All physical writes to the data/index files (my_write, my_pwrite, memcpy to a
mmap'ed arean my_chsize) are made to be of this form:
    if ((atomic read of MYISAM_SHARE::backup_logging)==1)
      write log record to backup log;
(for "cached" writes via IO_CACHE (WRITE_CACHE) or via the key cache, post_write
callbacks are added to IO_CACHE and to the key cache).
mi_backup_start_logging_for_tables() sets MYISAM_SHARE::backup_logging to 1
using an atomic write (include/my_atomic.h). Atomic write happens before or
after atomic read above. If before, change will be in the log. If after, it is
also after the write_to_data_or_index_file and thus change will be in the copy.
So correctness is always guaranteed. Note the importance of checking
MYISAM_SHARE::logging always _after_ write_to_data_or_index_file for the
reasoning to hold.

1b. New table instances

In mi_open(), the name of the table is compared against the list of
tables to back up; if it matches, it declares itself ready for backup

2. Write data to the backup ("get_data()" method of WL#3473)

Dirty copying of all matching MYD and MYI files is done. Meanwhile,
backup logging appends to the log.
Upper layer is notified that the copy is done.
Copying of the log may start at this point.

3. Create a validity point ("prelock()" method of WL#3473)

This requires to wait for all running updates (on matching tables) to
Suggestion by Monty: do a LOCK TABLES READ on all matching tables currently open
(actually Monty suggested mi_open()+thr_multi_lock(), which is the same as LOCK
TABLES READ); for other matching tables (currently closed), if they open, their
opener should (in mi_open()) do a thr_lock() on the table and give this thr_lock
to the backup thread.
Shortcut by Guilhem, before implementing Monty's suggestion: do a LOCK TABLES
READ on all matching tables (this has the drawback that it cannot work for a lot
of tables, due to OS file descriptor limits; this is why it is not a final
solution). "A lot" is not well-defined: a normal Linux can have 200,000 open
Because this may be a long blocking wait above, prelock() only launches a
separate thread which will do this locking.

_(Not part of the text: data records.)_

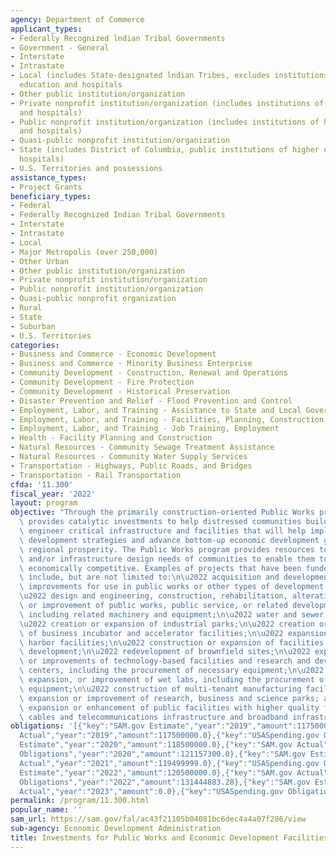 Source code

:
 ```yaml
---
agency: Department of Commerce
applicant_types:
- Federally Recognized lndian Tribal Governments
- Government - General
- Interstate
- Intrastate
- Local (includes State-designated lndian Tribes, excludes institutions of higher
  education and hospitals
- Other public institution/organization
- Private nonprofit institution/organization (includes institutions of higher education
  and hospitals)
- Public nonprofit institution/organization (includes institutions of higher education
  and hospitals)
- Quasi-public nonprofit institution/organization
- State (includes District of Columbia, public institutions of higher education and
  hospitals)
- U.S. Territories and possessions
assistance_types:
- Project Grants
beneficiary_types:
- Federal
- Federally Recognized Indian Tribal Governments
- Interstate
- Intrastate
- Local
- Major Metropolis (over 250,000)
- Other Urban
- Other public institution/organization
- Private nonprofit institution/organization
- Public nonprofit institution/organization
- Quasi-public nonprofit organization
- Rural
- State
- Suburban
- U.S. Territories
categories:
- Business and Commerce - Economic Development
- Business and Commerce - Minority Business Enterprise
- Community Development - Construction, Renewal and Operations
- Community Development - Fire Protection
- Community Development - Historical Preservation
- Disaster Prevention and Relief - Flood Prevention and Control
- Employment, Labor, and Training - Assistance to State and Local Governments
- Employment, Labor, and Training - Facilities, Planning, Construction, and Equipment
- Employment, Labor, and Training - Job Training, Employment
- Health - Facility Planning and Construction
- Natural Resources - Community Sewage Treatment Assistance
- Natural Resources - Community Water Supply Services
- Transportation - Highways, Public Roads, and Bridges
- Transportation - Rail Transportation
cfda: '11.300'
fiscal_year: '2022'
layout: program
objective: "Through the primarily construction-oriented Public Works program, EDA\
  \ provides catalytic investments to help distressed communities build, design, or\
  \ engineer critical infrastructure and facilities that will help implement regional\
  \ development strategies and advance bottom-up economic development goals to promote\
  \ regional prosperity. The Public Works program provides resources to meet the construction\
  \ and/or infrastructure design needs of communities to enable them to become more\
  \ economically competitive. Examples of projects that have been funded previously\
  \ include, but are not limited to:\n\u2022 acquisition and development of land and\
  \ improvements for use in public works or other types of development facilities;\n\
  \u2022 design and engineering, construction, rehabilitation, alteration, expansion,\
  \ or improvement of public works, public service, or related development facilities,\
  \ including related machinery and equipment;\n\u2022 water and sewer system improvements;\n\
  \u2022 creation or expansion of industrial parks;\n\u2022 creation or expansion\
  \ of business incubator and accelerator facilities;\n\u2022 expansion of port and\
  \ harbor facilities;\n\u2022 construction or expansion of facilities for workforce\
  \ development;\n\u2022 redevelopment of brownfield sites;\n\u2022 expansion, construction,\
  \ or improvements of technology-based facilities and research and development commercialization\
  \ centers, including the procurement of necessary equipment;\n\u2022 construction,\
  \ expansion, or improvement of wet labs, including the procurement of necessary\
  \ equipment;\n\u2022 construction of multi-tenant manufacturing facilities;\n\u2022\
  \ expansion or improvement of research, business and science parks; and\n\u2022\
  \ expansion or enhancement of public facilities with higher quality fiber optic\
  \ cables and telecommunications infrastructure and broadband infrastructure deployment."
obligations: '[{"key":"SAM.gov Estimate","year":"2019","amount":117500000.0},{"key":"SAM.gov
  Actual","year":"2019","amount":117500000.0},{"key":"USASpending.gov Obligations","year":"2019","amount":121523010.0},{"key":"SAM.gov
  Estimate","year":"2020","amount":118500000.0},{"key":"SAM.gov Actual","year":"2020","amount":118500000.0},{"key":"USASpending.gov
  Obligations","year":"2020","amount":121157300.0},{"key":"SAM.gov Estimate","year":"2021","amount":119499999.0},{"key":"SAM.gov
  Actual","year":"2021","amount":119499999.0},{"key":"USASpending.gov Obligations","year":"2021","amount":134010844.0},{"key":"SAM.gov
  Estimate","year":"2022","amount":120500000.0},{"key":"SAM.gov Actual","year":"2022","amount":128151000.0},{"key":"USASpending.gov
  Obligations","year":"2022","amount":131444883.28},{"key":"SAM.gov Estimate","year":"2023","amount":134000000.0},{"key":"SAM.gov
  Actual","year":"2023","amount":0.0},{"key":"USASpending.gov Obligations","year":"2023","amount":39354044.44}]'
permalink: /program/11.300.html
popular_name: ''
sam_url: https://sam.gov/fal/ac43f21105b04081bc6dec4a4a07f286/view
sub-agency: Economic Development Administration
title: Investments for Public Works and Economic Development Facilities
---
```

Then the driver will asynchronously
monitor the success of of that thread, inside get_data() calls. When finally
locks have all been acquired, any remaining cached data (WRITE CACHE, key cache)
is flushed to the table (thus goes into the log), backup logging is stopped for
all tables and backup log is closed.

4. lock() method of WL#3473

An empty operation as tables have been locked already

4. Finalize ("get_data()" method of WL#3473)

After the validity point has been created, copy the rest of the backup log to
the upper backup API. Delete the backup log.


Background: the upper restore API first creates tables via a CREATE
TABLE, then asks the engine to restore the table.
1. Restore all data provided by the upper backup API into files
(overwriting the empty ones created by CREATE TABLE, but following
symbolic links) ("send_data()" method of WL#3473)
2. apply the backup log and delete it ("end()" method of WL#3473)

How to do NO_INDEX:
- we must still backup the header of the MYI (contains important
not-in-MYD information like the latest allocated auto_increment value,
the head of the list of deleted rows in the MYD etc); to make it
simple we copy 64k as we know that the header always fits in 64k
- backup logging must still happen for changes to this header
- no need to flush the indexes as the header is not in the key cache
- at some moment (NO_INDEX/a NO_INDEX/b or NO_INDEX/c) the backup log
is applied and the index is rebuilt. For now we do it at NO_INDEX/c
i.e. at restore time.
NO_INDEX and FULL_INDEX are both implemented.